Pedal People is an example of a bike-based business that has thrived for close to 20 years. They built their business model on principles of frugality, sustainability, social justice, and better life/work balance.

And, they do this all while being financially successful. Use this company’s example to inspire you as you create your own bike-based business.

Bicycle-Based Apartment Moves

By hitching a trailer to a bike, haulers can move even big and unwieldy things like mattresses, refrigerators, and kayaks. There are companies out there who make money doing just that.

If you want a business where you can earn cash by riding your bike all day getting lots of physical exercise, then this idea might be perfect for you.

Bike-obsessed Portland, Oregon is the poster child for apartment moves by bike. There’s even a skit about it on Portlandia, the comedy series starring Fred Armisen and Carrie Brownstein that airs on IFC.

There are advantages to this business model over using a fleet of moving vans.

It’s cheaper to use a bike to move stuff than a truck. The cost of four bikes and four high capacity trailers is less than one-quarter of the cost of a new van. And, you’ll be able to carry more weight.

With a bike, you don’t have to pay for fuel. Parking is easier, and maintenance is cheaper. Plus, you don’t have to cough up money registering and insuring it.

The best bikes and equipment for apartment moving are Bikes At Work trailers or a Worksman trike with a large 4′ X 3′ trailer.

When moving somebody into a new apartment with your bike, here are a few things to consider:

  • DON’T OVERLOAD: Try not to have the total weight be over 200 pounds.
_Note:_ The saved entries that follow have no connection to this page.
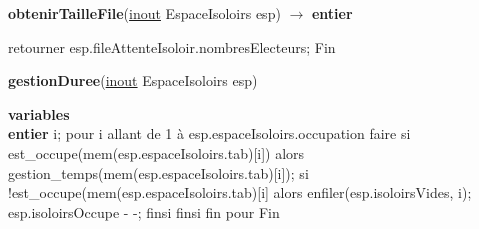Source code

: \documentclass[12pt]{article} %
\begin{document}
\begin{algorithm}
	\caption{\textbf{obtenirTailleFile}(\underline{inout} EspaceIsoloirs esp) $\rightarrow$ \textbf{entier}}
	\begin{algorithmic}[1]
		\Start
		\State retourner esp.fileAttenteIsoloir.nombresElecteurs; 
		\State Fin
	\end{algorithmic}
\end{algorithm}

\newpage

\begin{algorithm}
	\caption{\textbf{gestionDuree}(\underline{inout} EspaceIsoloirs esp)}
	\begin{algorithmic}[1]
		\State \textbf{variables}\\ \textbf{entier} i;
		\Start
		\State pour i allant de 1 à esp.espaceIsoloirs.occupation faire
		\State  \hspace{\algorithmicindent} si est\_occupe(mem(esp.espaceIsoloirs.tab)[i]) alors
		\State  \hspace{\algorithmicindent} \hspace{\algorithmicindent} gestion\_temps(mem(esp.espaceIsoloirs.tab)[i]); 
		\State  \hspace{\algorithmicindent} \hspace{\algorithmicindent} \hspace{\algorithmicindent} si !est\_occupe(mem(esp.espaceIsoloirs.tab)[i] alors
		\State  \hspace{\algorithmicindent} \hspace{\algorithmicindent} \hspace{\algorithmicindent} \hspace{\algorithmicindent} enfiler(esp.isoloirsVides, i);
		\State  \hspace{\algorithmicindent} \hspace{\algorithmicindent} \hspace{\algorithmicindent} \hspace{\algorithmicindent} esp.isoloirsOccupe - -;
		\State  \hspace{\algorithmicindent} \hspace{\algorithmicindent} \hspace{\algorithmicindent} finsi
		\State  \hspace{\algorithmicindent} finsi
		\State fin pour
		\State Fin
	\end{algorithmic}
\end{algorithm}
\end{document}
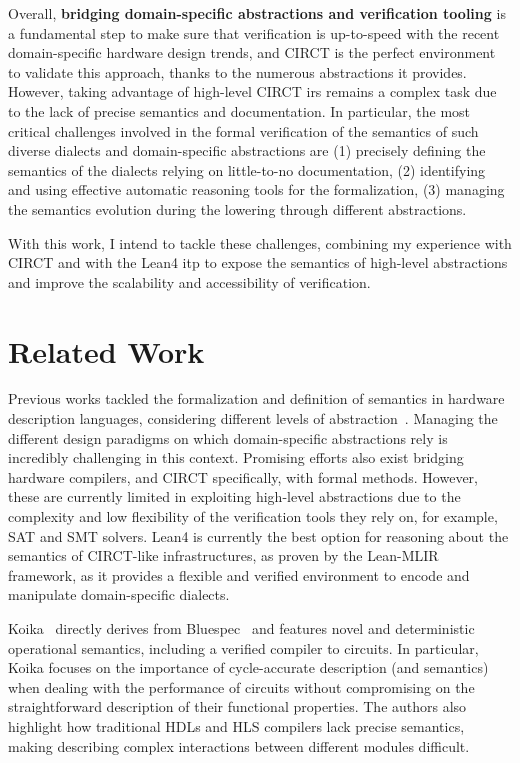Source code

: \documentclass[sigconf,authorversion,nonacm, 11pt]{acmart}
\begin{document}
Overall, \textbf{bridging domain-specific abstractions and verification tooling} is a fundamental step to make sure that verification is up-to-speed with the recent domain-specific hardware design trends, and CIRCT is the perfect environment to validate this approach, thanks to the numerous abstractions it provides. 
However, taking advantage of high-level CIRCT \acp{ir} remains a complex task due to the lack of precise semantics and documentation. 
In particular, the most critical challenges involved in the formal verification of the semantics of such diverse dialects and domain-specific abstractions are 
(1) precisely defining the semantics of the dialects relying on little-to-no documentation, 
(2) identifying and using effective automatic reasoning tools for the formalization, 
(3) managing the semantics evolution during the lowering through different abstractions. 

With this work, I intend to tackle these challenges, combining my experience with CIRCT and with the Lean4 \ac{itp} to expose the semantics of high-level abstractions and improve the scalability and accessibility of verification. 

\section{Related Work}

Previous works tackled the formalization and definition of semantics in hardware description languages, considering different levels of abstraction~\cite{melham1988abstraction}. 
Managing the different design paradigms on which domain-specific abstractions rely is incredibly challenging in this context. 
Promising efforts also exist bridging hardware compilers, and CIRCT specifically, with formal methods. 
However, these are currently limited in exploiting high-level abstractions due to the complexity and low flexibility of the verification tools they rely on, for example, SAT and SMT solvers.
Lean4 is currently the best option for reasoning about the semantics of CIRCT-like infrastructures, as proven by the Lean-MLIR~\cite{bhat2024verifying} framework, as it provides a flexible and verified environment to encode and manipulate domain-specific dialects.

Koika~\cite{bourgeat2020essence} directly derives from Bluespec~\cite{bluespec} and features novel and deterministic operational semantics, including a verified compiler to circuits. 
In particular, Koika focuses on the importance of cycle-accurate description (and semantics) when dealing with the performance of circuits without compromising on the straightforward description of their functional properties. 
The authors also highlight how traditional HDLs and HLS compilers lack precise semantics, making describing complex interactions between different modules difficult.
\end{document}
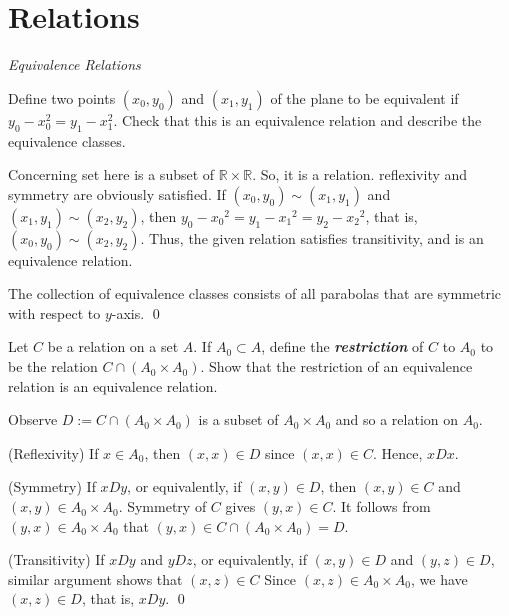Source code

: \documentclass[a4paper,12pt]{article}
\begin{document}
\section{Relations}
\setcounter{exe}{0}
\textit{Equivalence Relations}
\begin{exe}
	Define two points \( (x_0,y_0) \) and \( (x_1,y_1) \) of the plane to be equivalent 
	if \( y_0 - x_0^{2} = y_1 - x_1^{2} \).
	Check that this is an equivalence relation and describe the equivalence classes.
\end{exe}\begin{sol}
	Concerning set here is a subset of
	\( \mathbb{R} \times \mathbb{R} \).
	So, it is a relation.
	reflexivity and symmetry are obviously satisfied.
	If
	\( (x_0,y_0) \sim (x_1,y_1) \)
	and
	\( (x_1,y_1) \sim (x_2,y_2) \),
	then
	\( y_0 - {x_0}^2 = y_1 - {x_1}^2 = y_2 - {x_2}^2\),
	that is,
	\( (x_0,y_0) \sim (x_2,y_2) \).
	Thus, the given relation satisfies transitivity,
	and is an equivalence relation.
	
	The collection of equivalence classes consists of all parabolas that are symmetric with respect to \( y \)-axis.
	\qed\end{sol}

\begin{exe}
	Let \( C \) be a relation on a set \( A \).
	If \( A_0\subset A \),
	define the \textbf{\textit{restriction}} of \( C \) to \( A_0 \) to be the relation
	\( C \cap (A_0\times A_0) \).
	Show that the restriction of an equivalence relation is an equivalence relation.
\end{exe}\begin{sol}
	Observe
	\( D:=C \cap (A_0 \times A_0) \)
	is a subset of \( A_0 \times A_0 \) and so a relation on \( A_0 \).
	
	(Reflexivity)
	If
	\( x \in A_0 \),
	then
	\( (x,x) \in D\)
	since
	\( (x,x) \in C\).
	Hence,
	\( xDx\).
	
	(Symmetry)
	If \( xDy \), or equivalently, if \( (x,y)\in D \),
	then
	\( (x,y) \in C \)
	and
	\( (x,y) \in A_0 \times A_0 \).
	Symmetry of \( C \) gives 
	\( (y,x) \in C \).
	It follows from
	\( (y,x) \in A_0 \times A_0 \)
	that 
	\( (y,x) \in C \cap (A_0 \times A_0) = D \).
	
	(Transitivity)
	If \( xDy \)
	and
	\( yDz \),
	or equivalently, if
	\( (x,y)\in D \)
	and
	\( (y,z) \in D \),
	similar argument shows that
	\( (x,z) \in C \)
	Since
	\( (x,z) \in A_0 \times A_0 \),
	we have
	\( (x,z) \in D \),
	that is,
	\( xDy \).
	\qed\end{sol}
\end{document}
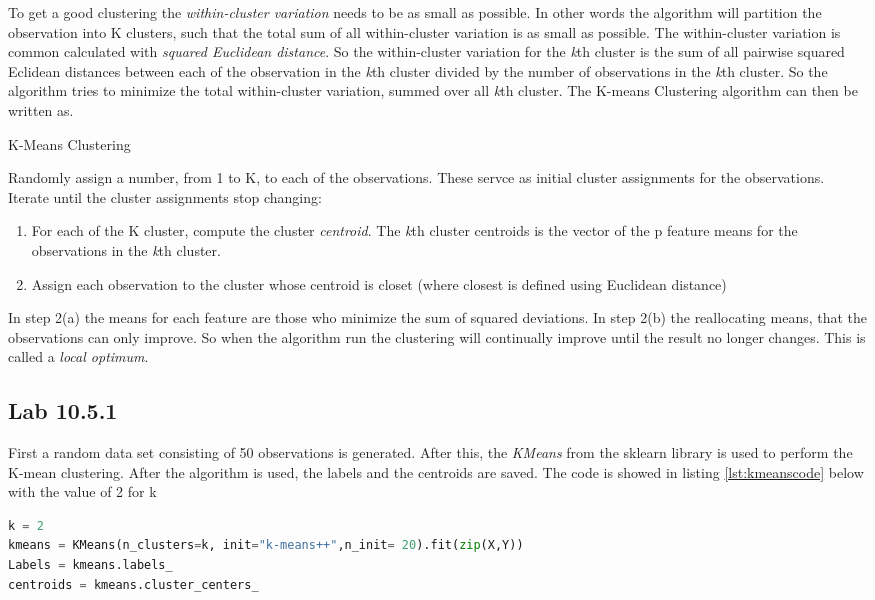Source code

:To get a good clustering the \emph{within-cluster variation} needs to be as small as possible. In other words the algorithm will partition the observation into K clusters, such that the total sum of all within-cluster variation is as small as possible. The within-cluster variation is common calculated with \emph{squared Euclidean distance}.
So the within-cluster variation for the \emph{k}th cluster is the sum of all pairwise squared Eclidean distances between each of the observation in the \emph{k}th cluster divided by the number of observations in the \emph{k}th cluster.
So the algorithm tries to minimize the total within-cluster variation, summed over all \emph{k}th cluster.
The K-means Clustering algorithm can then be written as.

\begin{algorithm}
	\caption{K-Means Clustering}
	\label{algo:KMeansClustering}
	\begin{algorithmic}[1]
		\State Randomly assign a number, from 1 to K, to each of the observations. These servce as initial cluster assignments for the observations. 
		\State Iterate until the cluster assignments stop changing:
		\begin{enumerate}[label=(\alph*)]
			\item For each of the K cluster, compute the cluster \emph{centroid}. The \emph{k}th cluster centroids is the vector of the p feature means for the observations in the \emph{k}th cluster.
			\item Assign each observation to the cluster whose centroid is closet (where closest is defined using Euclidean distance) 
		\end{enumerate}
	\end{algorithmic}
\end{algorithm}

 In step 2(a) the means for each feature are those who minimize the sum of squared deviations. In step 2(b) the reallocating means, that the observations can only improve.
 So when the algorithm run the clustering will continually improve until the result no longer changes. This is called a \emph{local optimum}.
\subsection{Lab 10.5.1}
First a random data set consisting of 50 observations is generated. After this, the \emph{KMeans} from the sklearn library is used to perform the K-mean clustering.
After the algorithm is used, the labels and the centroids are saved. The code is showed in listing \ref{lst:kmeanscode} below with the value of 2 for k
\begin{lstlisting}[language=Python, label=lst:kmeanscode, caption=The KMean function and the code who saved the labels and centroids]
k = 2
kmeans = KMeans(n_clusters=k, init="k-means++",n_init= 20).fit(zip(X,Y))
Labels = kmeans.labels_
centroids = kmeans.cluster_centers_
\end{lstlisting}

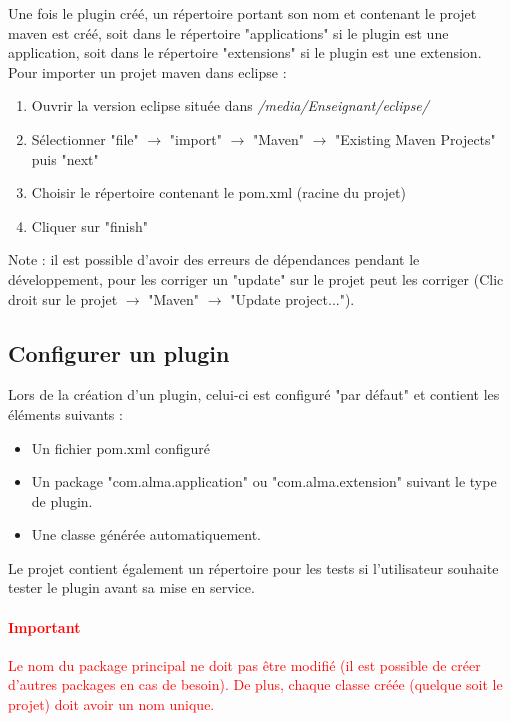    Une fois le plugin créé, un répertoire portant son nom et contenant le projet maven est créé, soit dans le répertoire "applications" si le plugin est une application, soit dans le répertoire "extensions" si le plugin est une extension. Pour importer un projet maven dans eclipse :
    
    \begin{enumerate}
        \item Ouvrir la version eclipse située dans \textit{/media/Enseignant/eclipse/}
        \item Sélectionner "file" $\rightarrow$ "import" $\rightarrow$ "Maven" $\rightarrow$ "Existing Maven Projects" puis "next"
        \item Choisir le répertoire contenant le pom.xml (racine du projet)
        \item Cliquer sur "finish"
    \end{enumerate}
    
    Note : il est possible d'avoir des erreurs de dépendances pendant le développement, pour les corriger un "update" sur le projet peut les corriger (Clic droit sur le projet $\rightarrow$ "Maven" $\rightarrow$ "Update project...").

\subsection{Configurer un plugin}

    Lors de la création d'un plugin, celui-ci est configuré "par défaut" et contient les éléments suivants : 
    
    \begin{itemize}
        \item Un fichier pom.xml configuré
        \item Un package "com.alma.application" ou "com.alma.extension" suivant le type de plugin.
        \item Une classe générée automatiquement.
    \end{itemize}
    
    Le projet contient également un répertoire pour les tests si l'utilisateur souhaite tester le plugin avant sa mise en service.
    
    \paragraph{\textcolor{red}{Important}}
    \textcolor{red}{Le nom du package principal ne doit pas être modifié (il est possible de créer d'autres packages en cas de besoin). De plus, chaque classe créée (quelque soit le projet) doit avoir un nom unique.}
    
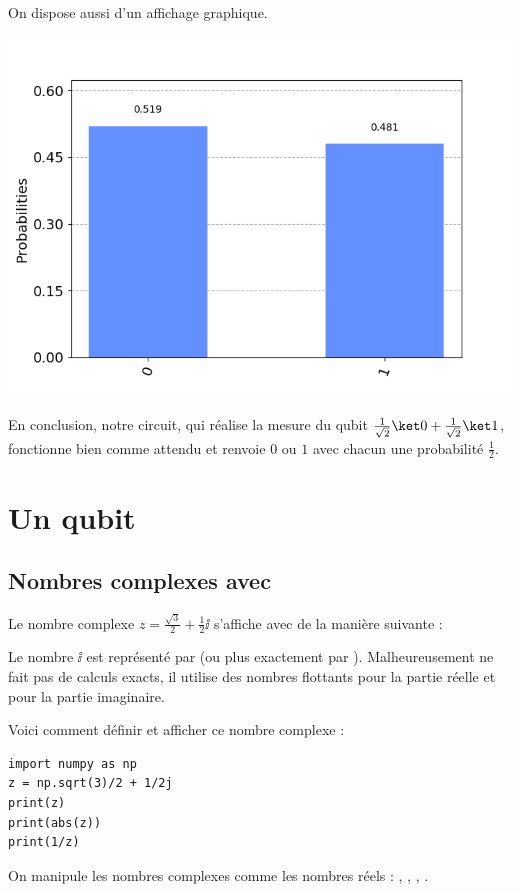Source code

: \documentclass[11pt,class=report,crop=false]{standalone}
\begin{document}
On dispose aussi d'un affichage graphique.
\begin{center}
\includegraphics[scale=\myscale,scale=0.5]{figures/fig-qiskit-01}
\end{center}

En conclusion, notre circuit, qui réalise la mesure du qubit $\frac1{\sqrt2}\ket0 + \frac1{\sqrt2}\ket1$, fonctionne bien comme attendu et renvoie $0$ ou $1$ avec chacun une probabilité $\frac12$.


\section{Un qubit}


\subsection{Nombres complexes avec \Python}

Le nombre complexe $z =\frac{\sqrt3}{2} + \frac12\ii$ s'affiche avec \Python{} de la manière suivante :

Le nombre $\ii$ est représenté par  (ou plus exactement par ). Malheureusement \Python{} ne fait pas de calculs exacts, il utilise des nombres flottants pour la partie réelle et pour la partie imaginaire.

Voici comment définir et afficher ce nombre complexe :
\begin{lstlisting}
import numpy as np
z = np.sqrt(3)/2 + 1/2j
print(z)
print(abs(z))
print(1/z)
\end{lstlisting}
On manipule les nombres complexes comme les nombres réels : ,
, , .
\end{document}
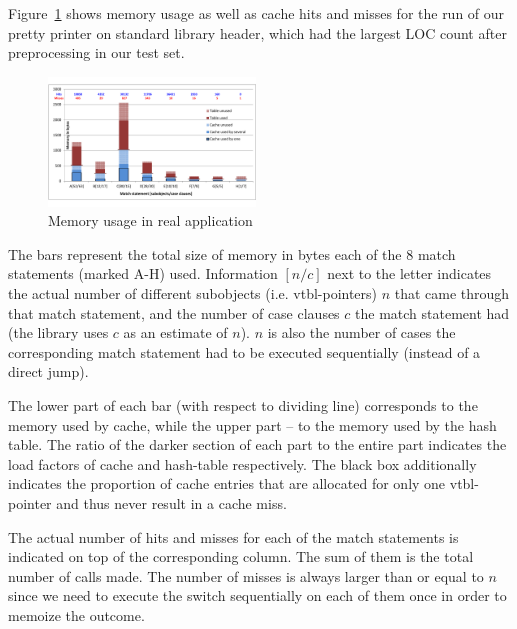 Figure~\ref{fig:mem} shows memory usage as well as cache hits and misses for 
the run of our pretty printer on  standard library 
header, which had the largest LOC count after preprocessing in our test set.

\begin{figure}[htbp]
  \centering
    \includegraphics[width=0.49\textwidth]{Memory.pdf}
  \caption{Memory usage in real application}
  \label{fig:mem}
\end{figure}

The bars represent the total size of memory in bytes each of the 8 match 
statements (marked A-H) used. Information $[n/c]$ next to the letter indicates the 
actual number of different subobjects (i.e. vtbl-pointers) $n$ that came through 
that match statement, and the number of case clauses $c$ the match statement had 
(the library uses $c$ as an estimate of $n$). $n$ is also the number of cases the 
corresponding match statement had to be executed sequentially (instead of a 
direct jump).

The lower part of each bar (with respect to dividing line) corresponds to the memory used by cache, while the 
upper part -- to the memory used by the hash table. The ratio of the darker
section of each part to the entire part indicates the load factors 
of cache and hash-table respectively. The black box additionally indicates the 
proportion of cache entries that are allocated for only one vtbl-pointer and 
thus never result in a cache miss. %

The actual number of hits and misses for each of the match statements is 
indicated on top of the corresponding column. The sum of them is the total 
number of calls made. %
The number of misses is always larger than or equal to $n$ since we need to 
execute the switch sequentially on each of them once in order to memoize the 
outcome.

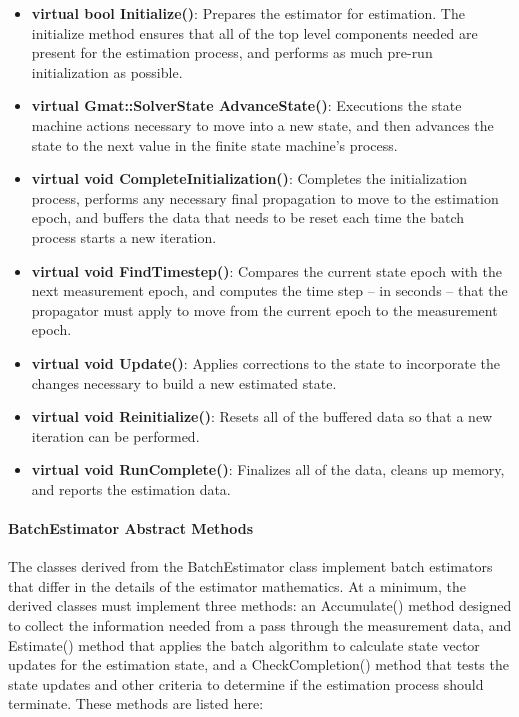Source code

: \begin{itemize}
\item \textbf{virtual bool Initialize()}:  Prepares the estimator for estimation.  The initialize method ensures that all of the top level components needed are present for the estimation process, and performs as much pre-run initialization as possible.
\item \textbf{virtual Gmat::SolverState AdvanceState()}:  Executions the  state machine actions necessary to move into a new state, and then advances the state to the next value in the finite state machine's process.
\item \textbf{virtual void CompleteInitialization()}:  Completes the initialization process, performs any necessary final propagation to move to the estimation epoch, and buffers the data that needs to be reset each time the batch process starts a new iteration.
\item \textbf{virtual void FindTimestep()}:  Compares the current state epoch with the next measurement epoch, and computes the time step -- in seconds -- that the propagator must apply to move from the current epoch to the measurement epoch.
\item \textbf{virtual void Update()}:  Applies corrections to the state to incorporate the changes necessary to build a new estimated state.
\item \textbf{virtual void Reinitialize()}:  Resets all of the buffered data so that a new iteration can be performed.
\item \textbf{virtual void RunComplete()}:  Finalizes all of the data, cleans up memory, and reports the estimation data.
\end{itemize}

\paragraph{BatchEstimator Abstract Methods}

The classes derived from the BatchEstimator class implement batch estimators that differ in the details of the estimator mathematics.  At a minimum, the derived classes must implement three methods: an Accumulate() method designed to collect the information needed from a pass through the measurement data, and Estimate() method that applies the batch algorithm to calculate state vector updates for the estimation state, and a CheckCompletion() method that tests the state updates and other criteria to determine if the estimation process should terminate.  These methods are listed here:

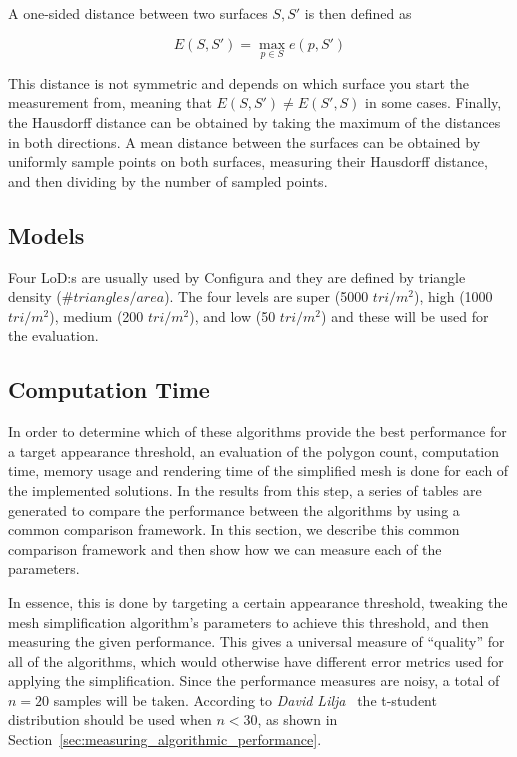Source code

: A one-sided distance between two surfaces \(S, S'\) is then defined as

\[E(S, S') = \max_{p \in S} e(p, S')\]

This distance is not symmetric and depends on which surface you start the measurement from, meaning that \(E(S, S') \neq E(S', S)\) in some cases. Finally, the Hausdorff distance can be obtained by taking the maximum of the distances in both directions. A mean distance between the surfaces can be obtained by uniformly sample points on both surfaces, measuring their Hausdorff distance, and then dividing by the number of sampled points.

\subsection{Models}
Four LoD:s are usually used by Configura and they are defined by triangle density ($\#triangles/area$). The four levels are super (5000 $tri/m^2$), high (1000 $tri/m^2$), medium (200 $tri/m^2$), and low  (50 $tri/m^2$) and these will be used for the evaluation.

\subsection{Computation Time}


\iffalse
In order to determine which of these algorithms provide the best performance for a target appearance threshold, an evaluation of the polygon count, computation time, memory usage and rendering time of the simplified mesh is done for each of the implemented solutions. In the results from this step, a series of tables are generated to compare the performance between the algorithms by using a common comparison framework. In this section, we describe this common comparison framework and then show how we can measure each of the parameters.

In essence, this is done by targeting a certain appearance threshold, tweaking the mesh simplification algorithm's parameters to achieve this threshold, and then measuring the given performance. This gives a universal measure of ``quality'' for all of the algorithms, which would otherwise have different error metrics used for applying the simplification. Since the performance measures are noisy, a total of \(n=20\) samples will be taken. According to \emph{David Lilja}~\cite[p.~50]{lilja2005measuring} the t-student distribution should be used when \(n < 30\), as shown in Section~\ref{sec:measuring_algorithmic_performance}.

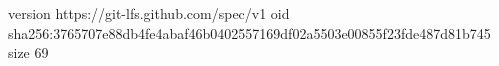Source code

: version https://git-lfs.github.com/spec/v1
oid sha256:3765707e88db4fe4abaf46b0402557169df02a5503e00855f23fde487d81b745
size 69
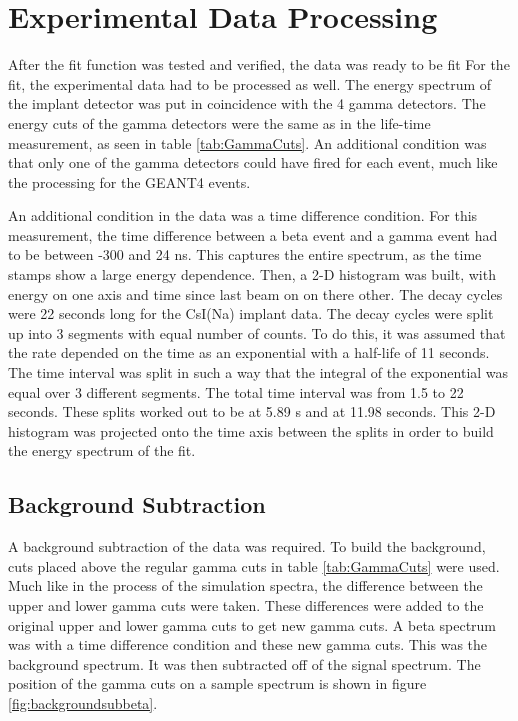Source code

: \documentclass[../MaxHughesThesis.tex]{subfiles}
\begin{document}
\section{Experimental Data Processing}
After the fit function was tested and verified, the data was ready to be fit 
For the fit, the experimental data had to be processed as well. 
The energy spectrum of the implant detector was put in coincidence with the 4 gamma detectors.
The energy cuts of the gamma detectors were the same as in the life-time measurement, as seen in table \ref{tab:GammaCuts}.
An additional condition was that only one of the gamma detectors could have fired for each event, much like the processing for the GEANT4 events.

An additional condition in the data was a time difference condition.
For this measurement, the time difference between a beta event and a gamma event had to be between -300 and 24 ns.
This captures the entire spectrum, as the time stamps show a large energy dependence. 
Then, a 2-D histogram was built, with energy on one axis and time since last beam on on there other.
The decay cycles were 22 seconds long for the CsI(Na) implant data. 
The decay cycles were split up into 3 segments with equal number of counts.
To do this, it was assumed that the rate depended on the time as an exponential with a half-life of 11 seconds.
The time interval was split in such a way that the integral of the exponential was equal over 3 different segments.
The total time interval was from 1.5 to 22 seconds.
These splits worked out to be at 5.89 s and at 11.98 seconds. 
This 2-D histogram was projected onto the time axis between the splits in order to build the energy spectrum of the fit. 

\subsection{Background Subtraction}

A background subtraction of the data was required.
To build the background, cuts placed above the regular gamma cuts in table \ref{tab:GammaCuts} were used.
Much like in the process of the simulation spectra, the difference between the upper and lower gamma cuts were taken.
These differences were added to the original upper and lower gamma cuts to get new gamma cuts.
A beta spectrum was with a time difference condition and these new gamma cuts.
This was the background spectrum.
It was then subtracted off of the signal spectrum. 
The position of the gamma cuts on a sample spectrum is shown in figure \ref{fig:backgroundsubbeta}.
\end{document}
This way, your bike will handle better, and you’ll be safer. On hauling trips, carry a bathroom scale with you to see how much things weigh so you won’t exceed safe limits. With practice, you’ll a better sense of how weight is adding up even without a scale.
  • DOUBLE KICKSTAND: A double kickstand has a wide stance to keep your bike centered at all times. That way, your load has less chance of tipping over.
  • BUNGEE CORDS AND RATCHET STRAPS: Bungee cords are a quick and easy way to secure objects without the hassle of tying knots. They also help to absorb shock when riding over speed bumps and potholes. Ratchet straps are strong and durable straps for securing cargo.
  • CENTER YOUR WEIGHT: The width of your bicycle trailer will usually be less than whatever you’re carrying. But if there’s a lot of overhang, it’s important to center your weight, so you and your precious cargo don’t topple over.

In Summary

If you own a bike with a good amount of carrying capacity, think about monetizing its potential by opening up a bike-based business.

For very little cash, you can have your very own coffee shop on wheels, deliver delicious lunches to office-bound cubicle dwellers, or haul trash away for eco-minded suburbanites.

Besides cash, all it requires is a compelling vision and a lot of determination. Are you up for the challenge?